▶ [Task statement]
The answer must be every line of the records below that contains the word "確認する".

:::

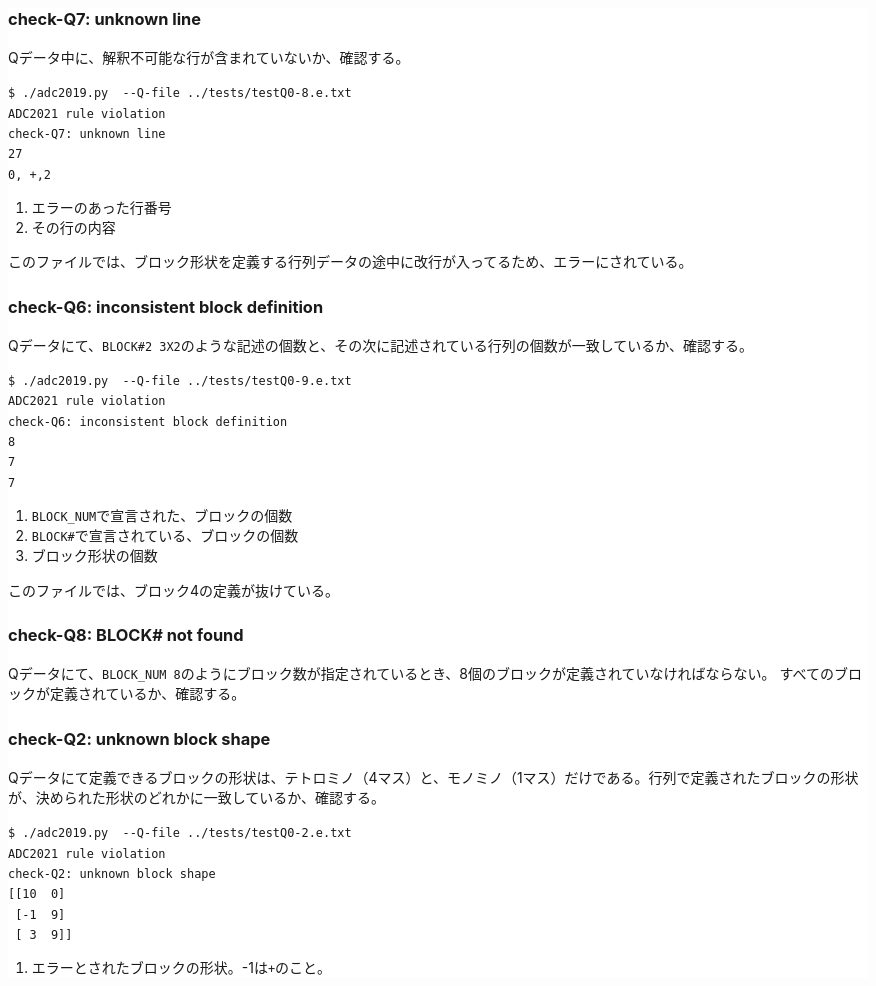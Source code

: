 ### check-Q7: unknown line

Qデータ中に、解釈不可能な行が含まれていないか、確認する。

```
$ ./adc2019.py  --Q-file ../tests/testQ0-8.e.txt 
ADC2021 rule violation
check-Q7: unknown line
27
0, +,2
```

1. エラーのあった行番号
2. その行の内容

このファイルでは、ブロック形状を定義する行列データの途中に改行が入ってるため、エラーにされている。


### check-Q6: inconsistent block definition

Qデータにて、`BLOCK#2 3X2`のような記述の個数と、その次に記述されている行列の個数が一致しているか、確認する。

```
$ ./adc2019.py  --Q-file ../tests/testQ0-9.e.txt 
ADC2021 rule violation
check-Q6: inconsistent block definition
8
7
7
```

1. `BLOCK_NUM`で宣言された、ブロックの個数
2. `BLOCK#`で宣言されている、ブロックの個数
3. ブロック形状の個数

このファイルでは、ブロック4の定義が抜けている。


### check-Q8: BLOCK# not found

Qデータにて、`BLOCK_NUM 8`のようにブロック数が指定されているとき、8個のブロックが定義されていなければならない。
すべてのブロックが定義されているか、確認する。

### check-Q2: unknown block shape

Qデータにて定義できるブロックの形状は、テトロミノ（4マス）と、モノミノ（1マス）だけである。行列で定義されたブロックの形状が、決められた形状のどれかに一致しているか、確認する。

```
$ ./adc2019.py  --Q-file ../tests/testQ0-2.e.txt 
ADC2021 rule violation
check-Q2: unknown block shape
[[10  0]
 [-1  9]
 [ 3  9]]
```

1. エラーとされたブロックの形状。-1は`+`のこと。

:::

▶ [Reply to the exercise]
Qデータ中に、解釈不可能な行が含まれていないか、確認する。
Qデータにて、`BLOCK#2 3X2`のような記述の個数と、その次に記述されている行列の個数が一致しているか、確認する。
すべてのブロックが定義されているか、確認する。
Qデータにて定義できるブロックの形状は、テトロミノ（4マス）と、モノミノ（1マス）だけである。行列で定義されたブロックの形状が、決められた形状のどれかに一致しているか、確認する。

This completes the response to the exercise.